─── Dataset excerpts ───

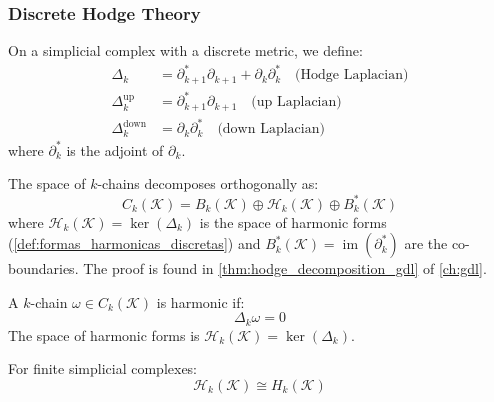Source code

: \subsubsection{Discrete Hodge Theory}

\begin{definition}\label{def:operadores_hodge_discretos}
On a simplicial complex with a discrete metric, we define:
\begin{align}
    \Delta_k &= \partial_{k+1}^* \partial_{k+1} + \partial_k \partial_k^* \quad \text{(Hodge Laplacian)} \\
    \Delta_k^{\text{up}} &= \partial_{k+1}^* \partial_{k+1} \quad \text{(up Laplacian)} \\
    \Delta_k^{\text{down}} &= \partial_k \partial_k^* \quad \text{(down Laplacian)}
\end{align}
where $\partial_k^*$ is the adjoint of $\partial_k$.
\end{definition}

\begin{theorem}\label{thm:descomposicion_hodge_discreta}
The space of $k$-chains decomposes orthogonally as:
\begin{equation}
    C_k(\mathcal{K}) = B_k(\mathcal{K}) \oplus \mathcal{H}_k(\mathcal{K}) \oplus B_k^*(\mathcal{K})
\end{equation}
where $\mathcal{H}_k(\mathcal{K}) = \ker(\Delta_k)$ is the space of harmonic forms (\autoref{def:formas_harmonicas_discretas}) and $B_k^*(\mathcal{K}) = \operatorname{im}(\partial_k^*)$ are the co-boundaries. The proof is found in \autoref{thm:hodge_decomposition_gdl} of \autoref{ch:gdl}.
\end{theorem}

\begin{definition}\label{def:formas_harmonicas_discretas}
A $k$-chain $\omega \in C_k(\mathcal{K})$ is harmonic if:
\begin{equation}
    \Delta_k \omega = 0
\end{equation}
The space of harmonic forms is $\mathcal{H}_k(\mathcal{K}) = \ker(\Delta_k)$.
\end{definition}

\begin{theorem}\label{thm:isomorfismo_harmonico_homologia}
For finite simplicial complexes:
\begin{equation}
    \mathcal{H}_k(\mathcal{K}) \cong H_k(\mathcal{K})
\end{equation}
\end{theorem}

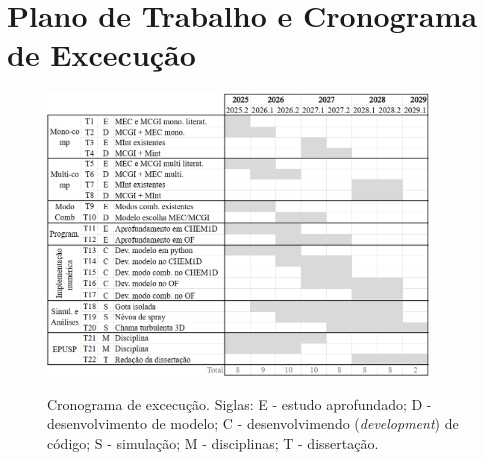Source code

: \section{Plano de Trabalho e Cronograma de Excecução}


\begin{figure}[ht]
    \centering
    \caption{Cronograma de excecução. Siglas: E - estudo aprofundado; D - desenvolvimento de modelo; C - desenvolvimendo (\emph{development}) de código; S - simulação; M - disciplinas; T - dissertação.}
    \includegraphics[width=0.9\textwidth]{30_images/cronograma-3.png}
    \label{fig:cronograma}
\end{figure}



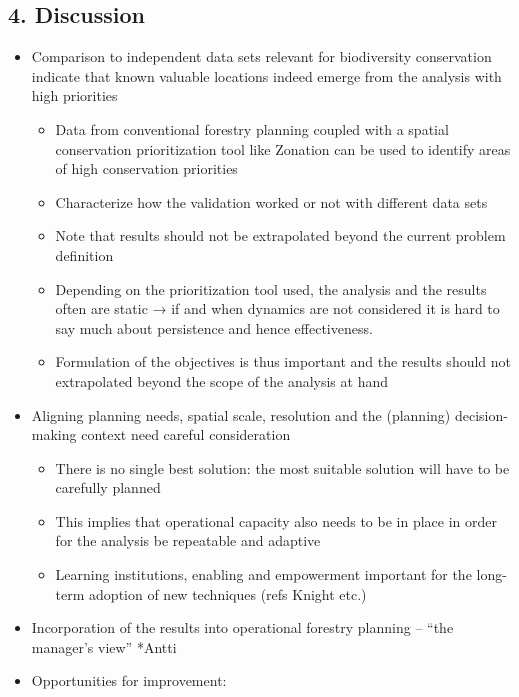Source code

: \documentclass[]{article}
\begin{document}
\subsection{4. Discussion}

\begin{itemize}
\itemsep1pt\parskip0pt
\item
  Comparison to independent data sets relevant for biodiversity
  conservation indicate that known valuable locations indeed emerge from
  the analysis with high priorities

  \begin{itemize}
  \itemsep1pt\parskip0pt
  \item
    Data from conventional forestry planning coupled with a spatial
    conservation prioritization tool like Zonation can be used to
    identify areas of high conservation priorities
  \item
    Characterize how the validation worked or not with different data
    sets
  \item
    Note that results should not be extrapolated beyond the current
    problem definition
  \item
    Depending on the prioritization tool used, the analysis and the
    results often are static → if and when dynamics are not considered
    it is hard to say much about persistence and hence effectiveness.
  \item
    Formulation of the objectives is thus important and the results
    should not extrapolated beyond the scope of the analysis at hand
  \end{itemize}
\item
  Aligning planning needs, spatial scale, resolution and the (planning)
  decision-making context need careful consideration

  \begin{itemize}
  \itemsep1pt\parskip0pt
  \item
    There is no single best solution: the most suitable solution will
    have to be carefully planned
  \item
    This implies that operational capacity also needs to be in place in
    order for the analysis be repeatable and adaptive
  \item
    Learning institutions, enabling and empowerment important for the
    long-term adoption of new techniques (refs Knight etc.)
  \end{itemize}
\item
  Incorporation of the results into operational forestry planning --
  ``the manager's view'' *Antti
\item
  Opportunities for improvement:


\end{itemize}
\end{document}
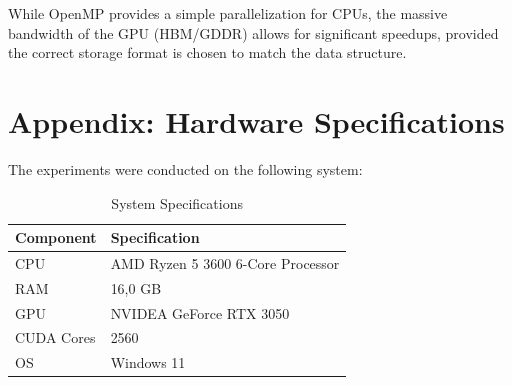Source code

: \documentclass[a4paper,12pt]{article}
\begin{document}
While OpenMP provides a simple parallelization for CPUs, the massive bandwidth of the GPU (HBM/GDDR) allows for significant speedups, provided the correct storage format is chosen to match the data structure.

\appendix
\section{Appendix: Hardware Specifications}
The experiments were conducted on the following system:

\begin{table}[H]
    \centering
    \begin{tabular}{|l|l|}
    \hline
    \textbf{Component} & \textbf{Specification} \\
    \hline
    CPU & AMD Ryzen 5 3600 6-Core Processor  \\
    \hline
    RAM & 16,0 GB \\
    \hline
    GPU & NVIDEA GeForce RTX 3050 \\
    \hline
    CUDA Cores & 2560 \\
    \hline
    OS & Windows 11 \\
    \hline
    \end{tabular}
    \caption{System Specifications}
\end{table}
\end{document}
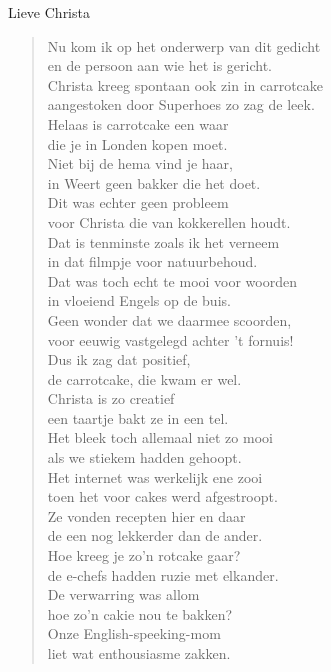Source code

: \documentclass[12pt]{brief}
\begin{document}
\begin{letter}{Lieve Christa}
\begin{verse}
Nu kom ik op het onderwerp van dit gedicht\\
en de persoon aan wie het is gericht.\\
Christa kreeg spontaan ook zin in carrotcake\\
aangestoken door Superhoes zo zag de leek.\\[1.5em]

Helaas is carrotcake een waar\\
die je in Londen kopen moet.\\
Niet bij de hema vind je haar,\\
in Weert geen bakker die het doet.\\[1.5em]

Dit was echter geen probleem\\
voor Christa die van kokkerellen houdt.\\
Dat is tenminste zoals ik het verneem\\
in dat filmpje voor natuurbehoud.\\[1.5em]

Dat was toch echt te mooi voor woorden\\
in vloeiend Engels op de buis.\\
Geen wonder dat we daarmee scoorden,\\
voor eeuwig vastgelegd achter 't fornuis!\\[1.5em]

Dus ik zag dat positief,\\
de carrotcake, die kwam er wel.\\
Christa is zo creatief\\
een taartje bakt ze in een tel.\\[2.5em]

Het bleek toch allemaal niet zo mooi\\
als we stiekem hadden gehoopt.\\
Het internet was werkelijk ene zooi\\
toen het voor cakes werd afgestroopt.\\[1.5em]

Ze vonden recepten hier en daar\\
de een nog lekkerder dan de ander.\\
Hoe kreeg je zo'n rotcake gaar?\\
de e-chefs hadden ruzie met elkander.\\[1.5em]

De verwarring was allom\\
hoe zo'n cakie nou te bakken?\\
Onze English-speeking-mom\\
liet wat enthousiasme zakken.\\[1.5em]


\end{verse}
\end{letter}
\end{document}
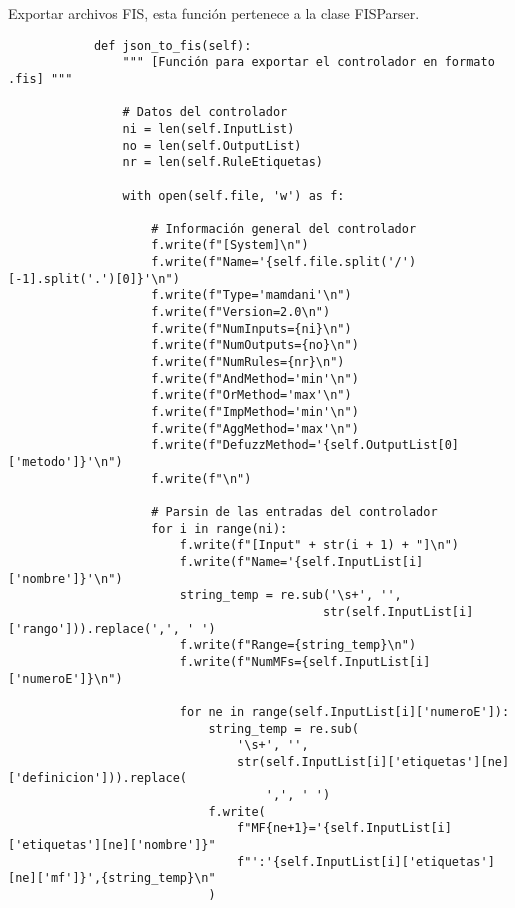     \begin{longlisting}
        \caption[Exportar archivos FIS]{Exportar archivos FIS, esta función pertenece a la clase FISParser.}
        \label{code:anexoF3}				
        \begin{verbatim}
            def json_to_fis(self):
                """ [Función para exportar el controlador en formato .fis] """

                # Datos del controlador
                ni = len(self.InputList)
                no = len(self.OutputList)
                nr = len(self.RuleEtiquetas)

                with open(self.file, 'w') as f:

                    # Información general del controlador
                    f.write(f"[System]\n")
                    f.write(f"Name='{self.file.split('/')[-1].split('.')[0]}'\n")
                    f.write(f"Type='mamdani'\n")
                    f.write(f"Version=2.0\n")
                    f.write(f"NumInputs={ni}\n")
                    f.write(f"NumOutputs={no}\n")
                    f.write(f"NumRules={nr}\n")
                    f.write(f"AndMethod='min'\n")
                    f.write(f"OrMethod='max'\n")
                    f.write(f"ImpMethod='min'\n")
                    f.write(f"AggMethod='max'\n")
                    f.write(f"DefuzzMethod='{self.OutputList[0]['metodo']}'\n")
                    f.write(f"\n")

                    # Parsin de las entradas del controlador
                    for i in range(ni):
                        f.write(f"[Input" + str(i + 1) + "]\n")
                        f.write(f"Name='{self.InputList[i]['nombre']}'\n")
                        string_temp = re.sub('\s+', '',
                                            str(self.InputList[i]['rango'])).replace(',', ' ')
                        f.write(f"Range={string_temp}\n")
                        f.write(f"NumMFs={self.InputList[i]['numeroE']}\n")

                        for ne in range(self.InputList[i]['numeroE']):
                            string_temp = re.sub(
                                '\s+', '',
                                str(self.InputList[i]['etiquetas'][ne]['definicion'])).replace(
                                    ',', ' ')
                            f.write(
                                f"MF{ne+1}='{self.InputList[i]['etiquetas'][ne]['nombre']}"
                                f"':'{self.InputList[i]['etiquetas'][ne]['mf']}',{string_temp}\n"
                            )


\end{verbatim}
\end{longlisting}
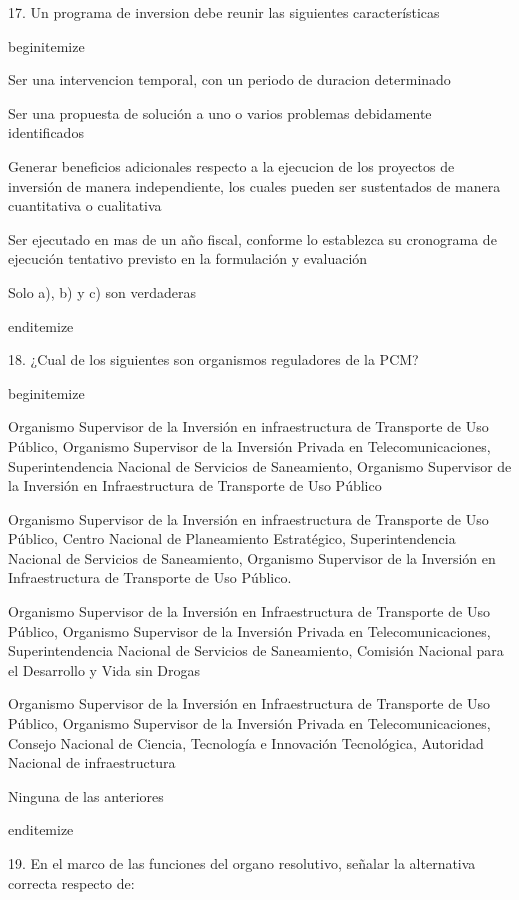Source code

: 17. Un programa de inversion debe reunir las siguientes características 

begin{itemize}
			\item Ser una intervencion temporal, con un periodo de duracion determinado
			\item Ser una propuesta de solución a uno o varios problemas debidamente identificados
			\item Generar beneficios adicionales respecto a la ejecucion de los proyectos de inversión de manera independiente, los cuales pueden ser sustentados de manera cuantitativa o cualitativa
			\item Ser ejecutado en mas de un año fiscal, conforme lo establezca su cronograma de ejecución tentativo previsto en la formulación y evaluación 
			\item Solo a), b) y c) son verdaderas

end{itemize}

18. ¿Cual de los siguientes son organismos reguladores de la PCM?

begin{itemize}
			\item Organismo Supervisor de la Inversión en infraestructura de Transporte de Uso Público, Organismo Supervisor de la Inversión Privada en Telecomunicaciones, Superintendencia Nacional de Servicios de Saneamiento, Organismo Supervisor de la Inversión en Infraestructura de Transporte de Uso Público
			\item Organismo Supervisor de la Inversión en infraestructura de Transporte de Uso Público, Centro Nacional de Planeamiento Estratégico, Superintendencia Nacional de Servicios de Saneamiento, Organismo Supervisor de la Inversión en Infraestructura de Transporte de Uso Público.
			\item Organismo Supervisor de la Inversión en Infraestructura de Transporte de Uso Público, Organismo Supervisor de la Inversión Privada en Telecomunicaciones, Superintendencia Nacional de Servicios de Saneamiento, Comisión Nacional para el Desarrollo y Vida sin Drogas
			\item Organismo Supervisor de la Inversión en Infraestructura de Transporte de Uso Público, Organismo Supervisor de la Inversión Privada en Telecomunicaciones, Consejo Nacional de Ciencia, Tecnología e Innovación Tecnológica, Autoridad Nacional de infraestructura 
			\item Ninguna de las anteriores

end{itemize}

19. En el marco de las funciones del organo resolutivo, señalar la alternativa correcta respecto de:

───

**Exercise instructions**
With the pictures omitted, print the lines above exactly, beginning at the line with "RAM & 16,0 GB \\" and going on through the line with "de een nog lekkerder dan de ander.\\".

**Solved problem**
    RAM & 16,0 GB \\
    \hline
    GPU & NVIDEA GeForce RTX 3050 \\
    \hline
    CUDA Cores & 2560 \\
    \hline
    OS & Windows 11 \\
    \hline
    \end{tabular}
    \caption{System Specifications}
\end{table}
\end{document}
Source code

: \documentclass[12pt]{brief}
\begin{document}
\begin{letter}{Lieve Christa}
\begin{verse}
Nu kom ik op het onderwerp van dit gedicht\\
en de persoon aan wie het is gericht.\\
Christa kreeg spontaan ook zin in carrotcake\\
aangestoken door Superhoes zo zag de leek.\\[1.5em]

Helaas is carrotcake een waar\\
die je in Londen kopen moet.\\
Niet bij de hema vind je haar,\\
in Weert geen bakker die het doet.\\[1.5em]

Dit was echter geen probleem\\
voor Christa die van kokkerellen houdt.\\
Dat is tenminste zoals ik het verneem\\
in dat filmpje voor natuurbehoud.\\[1.5em]

Dat was toch echt te mooi voor woorden\\
in vloeiend Engels op de buis.\\
Geen wonder dat we daarmee scoorden,\\
voor eeuwig vastgelegd achter 't fornuis!\\[1.5em]

Dus ik zag dat positief,\\
de carrotcake, die kwam er wel.\\
Christa is zo creatief\\
een taartje bakt ze in een tel.\\[2.5em]

Het bleek toch allemaal niet zo mooi\\
als we stiekem hadden gehoopt.\\
Het internet was werkelijk ene zooi\\
toen het voor cakes werd afgestroopt.\\[1.5em]

Ze vonden recepten hier en daar\\
de een nog lekkerder dan de ander.\\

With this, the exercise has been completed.